Where Oppenheimer escaped his legacy – BBC.com

A new biopic is shedding light on rise and fall of "the father of the atomic bomb". But few people know that he spent many of his final days as a Caribbean castaway.
I was 20 years old and had J Robert Oppenheimer's house all to myself. From the porch of the small yellow cottage, four steps led down to the beach where coconut trees swooped low at the water's edge and the Evian-clear Caribbean gently lapped the sugar-white sand. Day after day, I'd hike here after work to marvel at the parrotfish, butterflyfish and hawksbill turtles that glided between the shallow coral reefs, never once seeing another soul. 
To me, this deserted white-sand crescent was the perfect hideaway – just as it must have been for "the father of the atomic bomb" after World War Two. 
When one of the year's most highly anticipated films, Oppenheimer, is released on 21 July, people around the world will get to witness the rise and stunning fall of the enigmatic scientist who unleashed a weapon so deadly it had the potential to destroy humanity. But while Oppenheimer publicly grappled with the moral consequences of his creation after World War Two, few people know that the political fallout that followed affected Oppenheimer's personal life so deeply that he spent many of his remaining days effectively hiding out on the tiny, remote island of St John in the US Virgin Islands.
"In 1945, after [the US military dropped an atomic bomb on] Hiroshima and Nagasaki, Oppenheimer was hailed as a national hero. His image was put on the cover of Time and Life [magazines] and he becomes America's most famous celebrity scientist," said Kai Bird, whose Pulitzer Prize-winning book, American Prometheus: The Triumph and Tragedy of J Robert Oppenheimer, written with the late Martin J Sherwin, inspired the new biopic. "Then in 1954, he suddenly becomes a pariah and disappears from national life until virtually the day he dies."
Today, the two-acre plot where the physicist disappeared and lived in a modest cottage part-time from 1955 until his death in 1967 is public land, known locally as Oppenheimer Beach. Though it doesn't appear on most tourist maps, it's regularly touted as one of the best beaches in the Virgin Islands and one of its best-kept secrets. Similarly, the little-known story of how Oppenheimer went from hero to villain to Caribbean castaway offers a fascinating glimpse into the life of one of the US' most famous scientists, and the island that ultimately shaped his final days. 
From patriot to pariah 
Oppenheimer's journey to St John began with the top-secret Manhattan Project, where he led the team who developed the first atomic bomb.

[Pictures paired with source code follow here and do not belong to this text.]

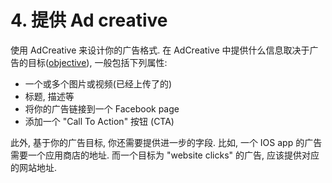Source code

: # 4. 提供 Ad creative
使用 AdCreative 来设计你的广告格式. 在 AdCreative 中提供什么信息取决于广告的目标([objective](1)), 一般包括下列属性:

- 一个或多个图片或视频(已经上传了的)
- 标题, 描述等
- 将你的广告链接到一个 Facebook page
- 添加一个 "Call To Action" 按钮 (CTA)

此外, 基于你的广告目标, 你还需要提供进一步的字段. 比如, 一个 IOS app 的广告需要一个应用商店的地址. 而一个目标为 "website clicks" 的广告, 应该提供对应的网站地址.





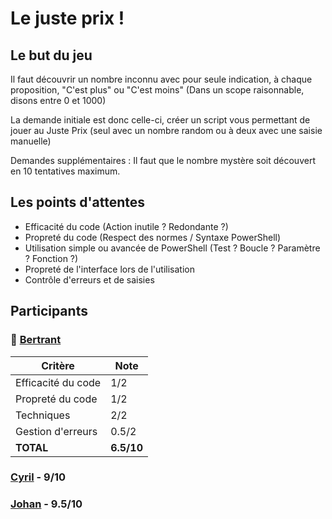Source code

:# Le juste prix !
## Le but du jeu

Il faut découvrir un nombre inconnu avec pour seule indication, à chaque proposition, "C'est plus" ou "C'est moins" (Dans un scope raisonnable, disons entre 0 et 1000)

La demande initiale est donc celle-ci, créer un script vous permettant de jouer au Juste Prix (seul avec un nombre random ou à deux avec une saisie manuelle)

Demandes supplémentaires : Il faut que le nombre mystère soit découvert en 10 tentatives maximum.

## Les points d'attentes

- Efficacité du code (Action inutile ? Redondante ?)
- Propreté du code (Respect des normes / Syntaxe PowerShell)
- Utilisation simple ou avancée de PowerShell (Test ? Boucle ? Paramètre ? Fonction ?)
- Propreté de l'interface lors de l'utilisation
- Contrôle d'erreurs et de saisies

## Participants

### :rhinoceros: [Bertrant](/001_LeJustePrix/BJ.ps1)
  | Critère            | Note      |
  | ------------------ | --------- |
  | Efficacité du code | 1/2       |
  | Propreté du code   | 1/2       |
  | Techniques         | 2/2       |
  | Gestion d'erreurs  | 0.5/2     |
  | **TOTAL**          | **6.5/10** |
  


### [Cyril](/001_LeJustePrix/CP.ps1) - 9/10
### [Johan](/001_LeJustePrix/JR.ps1) - 9.5/10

As Bird explained, "Oppenheimer's view of the gadget he was building never really changed. He was perfectly aware from the day he joined the Project in 1942 what a terrible thing it was, and that he was building a weapon that would have enormous destructive potential." Instead, Oppenheimer, Albert Einstein and most leading physicists of the time were convinced the bomb's creation was inevitable, and that if Oppenheimer didn't create it, the Nazis would first. 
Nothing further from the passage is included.